= Task objective =
Search the material for lines containing the word "bound", and copy each one.

* * * * *

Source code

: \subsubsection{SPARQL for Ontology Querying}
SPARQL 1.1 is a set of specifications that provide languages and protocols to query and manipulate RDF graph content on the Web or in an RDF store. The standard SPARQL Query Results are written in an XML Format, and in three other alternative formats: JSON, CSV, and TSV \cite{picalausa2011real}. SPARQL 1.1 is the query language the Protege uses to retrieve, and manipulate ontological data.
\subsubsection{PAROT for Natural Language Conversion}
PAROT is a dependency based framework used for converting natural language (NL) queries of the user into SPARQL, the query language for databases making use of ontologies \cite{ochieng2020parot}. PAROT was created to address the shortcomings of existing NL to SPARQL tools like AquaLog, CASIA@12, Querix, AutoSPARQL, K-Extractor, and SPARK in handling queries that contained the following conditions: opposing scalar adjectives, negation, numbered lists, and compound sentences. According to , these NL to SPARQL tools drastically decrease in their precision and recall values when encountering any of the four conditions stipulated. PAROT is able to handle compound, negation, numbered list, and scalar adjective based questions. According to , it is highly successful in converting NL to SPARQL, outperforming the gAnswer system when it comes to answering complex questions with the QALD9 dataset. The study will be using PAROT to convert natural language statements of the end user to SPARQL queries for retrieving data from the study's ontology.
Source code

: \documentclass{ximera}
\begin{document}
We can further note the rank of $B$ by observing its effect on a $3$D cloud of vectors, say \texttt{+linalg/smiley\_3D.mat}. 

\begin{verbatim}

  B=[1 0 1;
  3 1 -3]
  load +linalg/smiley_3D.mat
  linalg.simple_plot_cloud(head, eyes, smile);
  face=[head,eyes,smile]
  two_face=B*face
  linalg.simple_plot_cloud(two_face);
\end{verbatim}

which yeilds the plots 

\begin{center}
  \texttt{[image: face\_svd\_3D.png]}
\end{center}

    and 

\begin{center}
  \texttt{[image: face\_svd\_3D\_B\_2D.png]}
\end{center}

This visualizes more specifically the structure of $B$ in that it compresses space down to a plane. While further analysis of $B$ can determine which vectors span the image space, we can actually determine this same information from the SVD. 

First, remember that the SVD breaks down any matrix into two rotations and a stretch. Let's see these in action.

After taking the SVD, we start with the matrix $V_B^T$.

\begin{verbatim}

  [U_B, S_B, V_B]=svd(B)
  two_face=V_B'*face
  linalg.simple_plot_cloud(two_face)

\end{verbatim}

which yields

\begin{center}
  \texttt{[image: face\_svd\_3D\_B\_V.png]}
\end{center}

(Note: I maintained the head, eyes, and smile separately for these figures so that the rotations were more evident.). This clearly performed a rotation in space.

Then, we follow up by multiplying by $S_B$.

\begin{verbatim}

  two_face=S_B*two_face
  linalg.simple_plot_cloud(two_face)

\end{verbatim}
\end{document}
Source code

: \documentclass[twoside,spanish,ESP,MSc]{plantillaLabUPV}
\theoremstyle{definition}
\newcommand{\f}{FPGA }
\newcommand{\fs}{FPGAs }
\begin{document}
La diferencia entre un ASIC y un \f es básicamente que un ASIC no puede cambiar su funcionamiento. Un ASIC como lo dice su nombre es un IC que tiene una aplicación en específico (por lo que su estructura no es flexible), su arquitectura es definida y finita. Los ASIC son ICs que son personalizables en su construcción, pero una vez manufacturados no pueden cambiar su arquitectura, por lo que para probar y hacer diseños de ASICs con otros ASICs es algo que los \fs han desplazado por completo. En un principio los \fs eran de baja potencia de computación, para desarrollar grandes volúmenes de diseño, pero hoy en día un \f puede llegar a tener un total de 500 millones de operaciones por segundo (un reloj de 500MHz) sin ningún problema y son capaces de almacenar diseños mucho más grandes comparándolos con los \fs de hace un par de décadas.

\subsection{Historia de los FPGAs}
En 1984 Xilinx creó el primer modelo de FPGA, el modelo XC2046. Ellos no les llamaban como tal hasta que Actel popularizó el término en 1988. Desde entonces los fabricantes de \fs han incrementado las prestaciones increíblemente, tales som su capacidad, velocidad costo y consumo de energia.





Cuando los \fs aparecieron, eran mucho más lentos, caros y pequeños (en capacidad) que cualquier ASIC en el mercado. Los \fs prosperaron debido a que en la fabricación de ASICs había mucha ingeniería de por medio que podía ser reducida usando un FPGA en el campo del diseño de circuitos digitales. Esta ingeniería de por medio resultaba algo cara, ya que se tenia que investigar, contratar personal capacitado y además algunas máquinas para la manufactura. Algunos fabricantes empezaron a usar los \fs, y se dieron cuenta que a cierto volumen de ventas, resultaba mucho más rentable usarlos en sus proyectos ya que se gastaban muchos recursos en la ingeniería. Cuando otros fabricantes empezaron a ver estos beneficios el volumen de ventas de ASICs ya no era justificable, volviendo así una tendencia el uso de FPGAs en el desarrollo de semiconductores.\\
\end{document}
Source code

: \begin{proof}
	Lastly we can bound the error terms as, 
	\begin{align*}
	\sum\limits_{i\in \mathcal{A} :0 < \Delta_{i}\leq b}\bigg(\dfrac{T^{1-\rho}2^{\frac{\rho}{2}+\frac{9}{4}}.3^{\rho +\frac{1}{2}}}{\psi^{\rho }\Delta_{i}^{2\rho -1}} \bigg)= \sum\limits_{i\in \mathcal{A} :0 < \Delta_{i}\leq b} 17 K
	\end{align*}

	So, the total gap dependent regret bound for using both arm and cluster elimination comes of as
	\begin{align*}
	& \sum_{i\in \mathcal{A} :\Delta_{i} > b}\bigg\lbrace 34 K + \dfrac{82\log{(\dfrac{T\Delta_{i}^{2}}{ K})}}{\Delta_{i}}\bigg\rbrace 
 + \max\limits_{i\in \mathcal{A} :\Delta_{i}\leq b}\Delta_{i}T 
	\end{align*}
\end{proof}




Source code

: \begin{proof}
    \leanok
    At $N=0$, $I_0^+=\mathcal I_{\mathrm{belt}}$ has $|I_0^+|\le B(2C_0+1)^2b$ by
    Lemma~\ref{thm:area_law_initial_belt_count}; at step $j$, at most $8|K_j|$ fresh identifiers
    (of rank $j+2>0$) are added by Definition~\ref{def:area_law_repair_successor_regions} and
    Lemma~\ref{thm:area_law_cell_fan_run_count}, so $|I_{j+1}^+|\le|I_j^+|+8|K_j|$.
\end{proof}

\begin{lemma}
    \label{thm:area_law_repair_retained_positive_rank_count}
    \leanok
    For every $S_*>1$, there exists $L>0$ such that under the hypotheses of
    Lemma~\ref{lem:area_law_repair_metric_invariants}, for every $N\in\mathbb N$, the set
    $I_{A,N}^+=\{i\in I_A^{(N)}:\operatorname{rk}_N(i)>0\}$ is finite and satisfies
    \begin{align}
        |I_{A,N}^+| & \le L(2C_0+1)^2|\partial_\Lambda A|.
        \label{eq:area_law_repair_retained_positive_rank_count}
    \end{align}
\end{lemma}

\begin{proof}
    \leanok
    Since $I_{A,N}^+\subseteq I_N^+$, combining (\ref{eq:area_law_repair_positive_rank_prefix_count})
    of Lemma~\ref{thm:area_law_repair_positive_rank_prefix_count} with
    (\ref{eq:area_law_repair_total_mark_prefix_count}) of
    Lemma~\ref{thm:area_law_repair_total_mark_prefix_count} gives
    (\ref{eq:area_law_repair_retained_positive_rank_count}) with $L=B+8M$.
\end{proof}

* * * * *

= Result for this task =
	Lastly we can bound the error terms as, 
	So, the total gap dependent regret bound for using both arm and cluster elimination comes of as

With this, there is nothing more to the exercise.